(Records for this exercise begins)
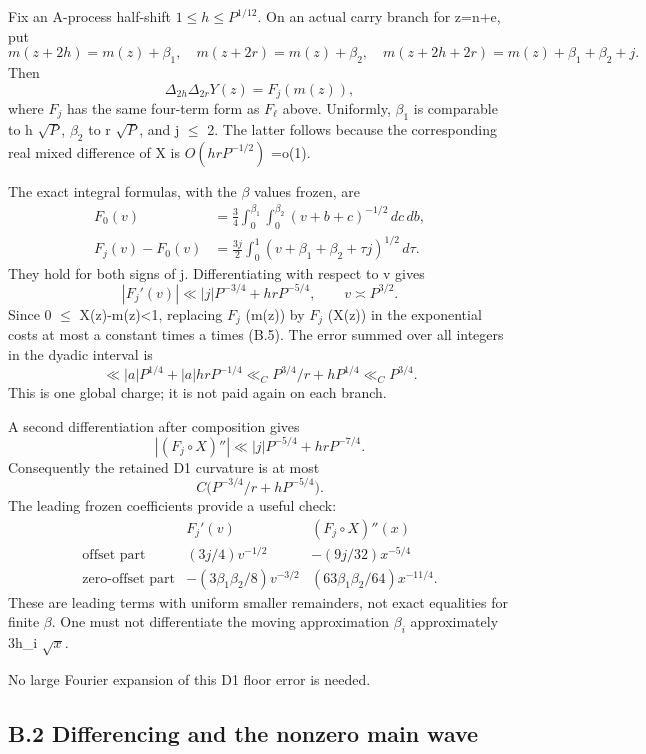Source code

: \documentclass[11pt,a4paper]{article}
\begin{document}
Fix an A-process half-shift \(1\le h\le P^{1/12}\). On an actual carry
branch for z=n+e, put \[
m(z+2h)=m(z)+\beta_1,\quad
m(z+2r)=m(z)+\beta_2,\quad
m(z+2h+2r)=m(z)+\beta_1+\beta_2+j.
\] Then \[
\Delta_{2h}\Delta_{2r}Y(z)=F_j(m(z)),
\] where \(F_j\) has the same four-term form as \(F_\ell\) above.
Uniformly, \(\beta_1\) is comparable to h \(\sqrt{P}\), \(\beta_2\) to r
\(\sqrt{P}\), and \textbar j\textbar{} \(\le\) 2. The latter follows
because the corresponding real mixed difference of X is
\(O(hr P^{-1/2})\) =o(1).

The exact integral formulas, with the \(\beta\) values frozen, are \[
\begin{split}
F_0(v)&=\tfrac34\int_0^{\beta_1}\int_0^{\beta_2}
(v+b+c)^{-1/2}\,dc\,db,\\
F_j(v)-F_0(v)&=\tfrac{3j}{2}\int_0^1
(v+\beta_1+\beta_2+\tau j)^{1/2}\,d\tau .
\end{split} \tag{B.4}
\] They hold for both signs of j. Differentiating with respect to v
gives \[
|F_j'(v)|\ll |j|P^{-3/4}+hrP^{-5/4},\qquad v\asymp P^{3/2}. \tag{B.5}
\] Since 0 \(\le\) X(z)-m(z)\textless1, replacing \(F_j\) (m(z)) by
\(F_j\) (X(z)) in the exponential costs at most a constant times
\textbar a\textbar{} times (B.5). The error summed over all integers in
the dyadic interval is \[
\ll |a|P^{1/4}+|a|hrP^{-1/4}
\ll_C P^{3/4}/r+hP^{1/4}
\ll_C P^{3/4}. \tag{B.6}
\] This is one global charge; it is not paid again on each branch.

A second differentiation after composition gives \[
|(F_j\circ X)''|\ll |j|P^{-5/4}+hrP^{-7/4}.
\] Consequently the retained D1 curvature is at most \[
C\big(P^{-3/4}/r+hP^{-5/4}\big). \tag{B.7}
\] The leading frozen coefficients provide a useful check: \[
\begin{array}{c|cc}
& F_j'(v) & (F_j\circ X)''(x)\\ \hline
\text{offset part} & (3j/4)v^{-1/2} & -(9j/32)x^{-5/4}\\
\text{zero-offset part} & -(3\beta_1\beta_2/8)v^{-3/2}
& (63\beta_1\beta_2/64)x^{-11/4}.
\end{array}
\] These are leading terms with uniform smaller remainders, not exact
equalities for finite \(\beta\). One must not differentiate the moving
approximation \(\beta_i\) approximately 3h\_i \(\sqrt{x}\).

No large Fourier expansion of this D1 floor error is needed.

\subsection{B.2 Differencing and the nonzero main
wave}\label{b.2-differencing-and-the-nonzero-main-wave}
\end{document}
(Records for this exercise ends)
Filter the entries above down to the lines that hold the word "most", and copy those lines.

▶ Reply:
\(F_j\) (X(z)) in the exponential costs at most a constant times
\] Consequently the retained D1 curvature is at most \[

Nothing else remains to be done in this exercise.